Barbarita, Habana, Cuba, July, 2011


During the last few days I decide to visit the families and share my thoughts regarding our work. Along with the discussion, photographs from the previous visits are shared as well.

During one such visit, we experience one family living in a new place. At first sight it seems to me that this is their place of work. The apartment is little more than a single, small room. When we enter the bed is to the right and the tiny kitchen is to the left, with a small aisle separating the bed from the cabinet hosting the stereo and television.

There is barely enough room for us to stand, let alone sit. We spend time with Barbarita and her mother, as well as the owner of the home who is also being attended to by our friends.

The man is an elderly man, quite friendly and open to our visit. He is missing one leg and lives alone without a family, therefore needing the assistance provided by our dearest friends. We share the photographs from the previous year and decide to make an appointment to return and make new portraits for Barbarita. We bid farewell for the time being and head out to the next family.

Once outside I ask my friend Eldo a question: 'Do they get paid well for this work?'

Hearing this, Eldo is surprised at my lack of understanding and proceeds to educate me on their situation. As it turns out, Barbarita and her mother are working for the possibility of inheriting the tiny apartment. The elderly man, lacking a family, is able to include them in his will and pass on the rights to his home in exchange for their assistance during his final years. They receive nothing in terms of payment during his lifetime. It is the promise of a future home for which they labor.

'A lesson a day' they say. On this day, it is perhaps a volume.

On my next visit to her home, I am greeted by her mother, sister and brother-in-law. Without a translator we have a conversation regarding our collaboration. A few years earlier Barbarita's mother decided that her daughter's photographs can be made but only for my personal portfolio. She was content with this and decided against the publication of the portraits and the sale of the prints.

During the second visit, Barbarita's mother seems a bit anxious and nervous at the same time. She is trying to tell me something but is having a hard time telling me so. My understanding of Spanish is acceptable but nuances cannot be understood.
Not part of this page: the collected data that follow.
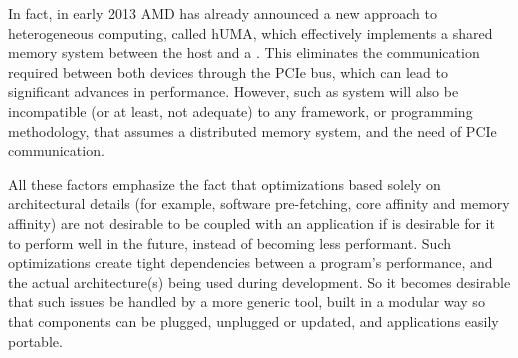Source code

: \documentclass[main.tex]{subfiles}
\begin{document}
In fact, in early 2013 AMD has already announced a new approach to heterogeneous computing, called \acs{hUMA}, which effectively implements a shared memory system between the host \cpu and a \gpu \cite{hUMA}. This eliminates the communication required between both devices through the \acs{PCIe} bus, which can lead to significant advances in performance. However, such as system will also be incompatible (or at least, not adequate) to any framework, or programming methodology, that assumes a distributed memory system, and the need of \acs{PCIe} communication.

All these factors emphasize the fact that optimizations based solely on architectural details (for example, software pre-fetching, core affinity and memory affinity) are not desirable to be coupled with an application if is desirable for it to perform well in the future, instead of becoming less performant. Such optimizations create tight dependencies between a program's performance, and the actual architecture(s) being used during development. So it becomes desirable that such issues be handled by a more generic tool, built in a modular way so that components can be plugged, unplugged or updated, and applications easily portable.
\end{document}

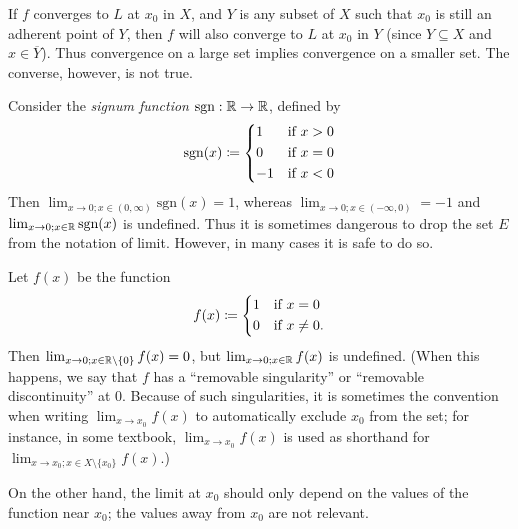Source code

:\begin{note}
  If \(f\) converges to \(L\) at \(x_0\) in \(X\), and \(Y\) is any subset of \(X\) such that \(x_0\) is still an adherent point of \(Y\), then \(f\) will also converge to \(L\) at \(x_0\) in \(Y\)
  (since \(Y \subseteq X\) and \(x \in \overline{Y}\)).
  Thus convergence on a large set implies convergence on a smaller set.
  The converse, however, is not true.
\end{note}

\begin{eg}\label{9.3.16}
  Consider the \emph{signum function} \(\text{sgn} : \mathbb{R} \to \mathbb{R}\), defined by
  \[
    \text{sgn}(x) \coloneqq \begin{dcases}
      1  & \text{if } x > 0 \\
      0  & \text{if } x = 0 \\
      -1 & \text{if } x < 0
    \end{dcases}
  \]
  Then \(\lim_{x \to 0 ; x \in (0, \infty)} \text{sgn}(x) = 1\), whereas \(\lim_{x \to 0 ; x \in (-\infty, 0)} = -1\) and \(\lim_{x \to 0 ; x \in \mathbb{R}} \text{sgn}(x)\) is undefined.
  Thus it is sometimes dangerous to drop the set \(E\) from the notation of limit.
  However, in many cases it is safe to do so.
\end{eg}

\begin{eg}\label{9.3.17}
  Let \(f(x)\) be the function
  \[
    f(x) \coloneqq \begin{dcases}
      1 & \text{if } x = 0     \\
      0 & \text{if } x \neq 0.
    \end{dcases}
  \]
  Then \(\lim_{x \to 0 ; x \in \mathbb{R} \setminus \{0\}} f(x) = 0\), but \(\lim_{x \to 0 ; x \in \mathbb{R}} f(x)\) is undefined.
  (When this happens, we say that \(f\) has a ``removable singularity'' or ``removable discontinuity'' at \(0\).
  Because of such singularities, it is sometimes the convention when writing \(\lim_{x \to x_0} f(x)\) to automatically exclude \(x_0\) from the set;
  for instance, in some textbook, \(\lim_{x \to x_0} f(x)\) is used as shorthand for \(\lim_{x \to x_0 ; x \in X \setminus \{x_0\}} f(x)\).)
\end{eg}

\begin{note}
  On the other hand, the limit at \(x_0\) should only depend on the values of the function near \(x_0\);
  the values away from \(x_0\) are not relevant.
\end{note}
With the help of her son-in-law, we achieve clarity. Her mother explains to me their plight at this time, the hardships they are facing and the difficulty in even obtaining the smallest of items for her daughter. Things that can be taken for granted back home are nearly impossible to purchase for her.

With this in mind, and with the portraits we have made over five years, she asks me to present her daughter's work in order to educate the world about their life and also to perhaps help in any way possible through the sale of the portraits.

Should the readers of this entry be interested in helping in any way possible, perhaps through a purchase of her print, then I would be more than glad to have such a conversation.

In the end, the purpose of the work is as her mother desires, nothing else.